The shortfall results from the demise of two suppliers (as retailers are known in the UK), TXU UK and Maverick Energy, which then failed to comply with their obligations to include a mandated volume of green electricity in their supply portfolios, or pay a penalty. Under the Renewables Obligation (RO), retailers demonstrate their compliance with the legislation by redeeming ROCs, or paying a penalty to "buy-out" of their obligation. Money in this buy-out fund is recycled back to suppliers in proportion to their compliance with the obligation; full compliance means no penalty.
The biggest deficit in the buy-out fund was caused by TXU's failure to meet its obligation -- calculated to be some £23 million. Maverick owes around £500,000. The TXU insolvency administrator, Ernst & Young, obtained approval from the High Court to make a part payment directly to suppliers who claim for losses as a result of TXU's failure to pay into the buy-out fund. This will take the form of an "advance dividend" estimated to be around £0.35-0.40 in the pound.
It is not only suppliers who have been stung by the shortfall. Some renewable generators who signed up to deals with suppliers based on a percentage of the recycle value will also be directly affected by the hole in the buy-out fund.
Energy minister Stephen Timms calls Ernst & Young's proposed part payment "a helpful first step" in limiting the adverse impact caused by TXU's failure to comply with its obligation. Timms says he wants to see confidence in the market restored and will consult industry on proposals to minimise the effects of any future shortfalls in the ROCs market. The basis of government's approach, however, "will be that the industry bears the risk of any electricity suppliers going into administration."
That risk is now being factored into prices for ROCs, reports Fiona Santokie from ROCs brokers NatSource Tullett Europe. Before the TXU debacle, most ROC trades were executed at flat prices per certificate as buyers were willing to shoulder more of the risk of the buy-out recycle value.
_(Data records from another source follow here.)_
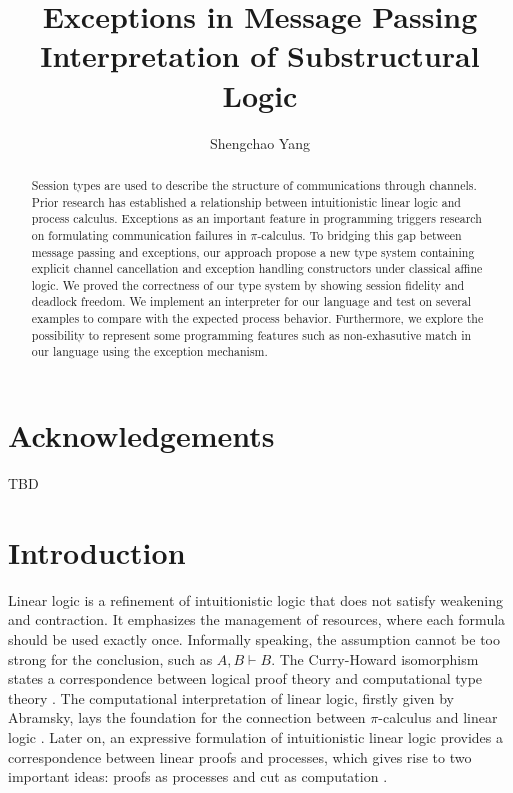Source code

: \documentclass[12pt]{memoir}
\begin{document}
\frontmatter

\pagestyle{empty}

\title{\textbf{Exceptions in Message Passing Interpretation of Substructural Logic}}
\author{Shengchao Yang}


\maketitle

\pagestyle{nonumbers}

\begin{abstract}
  Session types are used to describe the structure of communications through
  channels. Prior research has established a relationship between intuitionistic
  linear logic and process calculus. 
  Exceptions as an important feature in programming triggers research on formulating communication failures in $\pi$-calculus.
  To bridging this gap between message passing and exceptions, 
  our approach propose a new type system containing explicit channel cancellation and exception handling constructors under classical affine logic.
  We proved the correctness of our type system by showing session fidelity and deadlock freedom. 
  We implement an interpreter for our language and test on several examples to compare with the expected process behavior.
  Furthermore, we explore the possibility to represent some programming features such as non-exhasutive match in our language using the exception mechanism. 
\end{abstract}

\chapter{Acknowledgements}

TBD

\cleardoublepage
\tableofcontents

\mainmatter

\chapter{Introduction}

Linear logic is a refinement of intuitionistic logic that does not satisfy weakening and contraction. 
It emphasizes the management of resources, where each formula should be used exactly once. 
Informally speaking, the assumption cannot be too strong for the conclusion, such as $A, B \vdash B$.
The Curry-Howard isomorphism states a correspondence between logical proof theory and computational type theory \citep{Howard1980}.
The computational interpretation of linear logic, firstly given by Abramsky, lays the foundation for the connection between $\pi$-calculus and linear logic \citep{Abramsky1933}. 
Later on, an expressive formulation of intuitionistic linear logic provides a correspondence between linear proofs and processes, 
which gives rise to two important ideas: proofs as processes and cut as computation \citep{Caires2014}.
\end{document}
Now, however, buyers are more interested in structured deals for ROCs, she explains. This generally involves a payment consisting of the £30.51 buy-out for each MWh not supplied, plus a given percentage of the recycle value when this is paid out by the government -- for the current obligation period this will be late 2004.
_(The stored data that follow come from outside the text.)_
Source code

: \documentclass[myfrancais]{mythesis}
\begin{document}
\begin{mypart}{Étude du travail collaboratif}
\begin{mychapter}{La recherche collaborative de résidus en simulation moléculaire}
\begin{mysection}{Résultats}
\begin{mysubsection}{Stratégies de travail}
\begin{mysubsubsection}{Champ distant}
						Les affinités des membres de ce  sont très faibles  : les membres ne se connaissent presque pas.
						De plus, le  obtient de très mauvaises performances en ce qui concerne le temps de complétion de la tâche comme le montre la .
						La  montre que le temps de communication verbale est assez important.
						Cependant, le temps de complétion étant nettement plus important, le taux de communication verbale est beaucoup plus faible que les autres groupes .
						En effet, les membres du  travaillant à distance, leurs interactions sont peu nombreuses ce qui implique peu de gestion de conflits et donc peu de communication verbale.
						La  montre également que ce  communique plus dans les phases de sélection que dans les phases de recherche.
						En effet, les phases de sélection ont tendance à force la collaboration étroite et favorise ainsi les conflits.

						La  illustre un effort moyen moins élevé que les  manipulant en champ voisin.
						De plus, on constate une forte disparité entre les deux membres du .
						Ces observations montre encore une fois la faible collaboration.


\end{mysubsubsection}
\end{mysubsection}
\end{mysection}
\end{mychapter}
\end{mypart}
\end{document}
Santokie warns that this trend towards percentage sharing is being reflected in long term bundled transactions and could inhibit growth in renewables -- particularly offshore wind. "Because buyers are less willing to shoulder the risk of the recycle value, guaranteed floor prices within bundled deals will be lower, therefore renewable technologies with higher costs per megawatt hour such as offshore wind will find it harder to obtain financing," she says.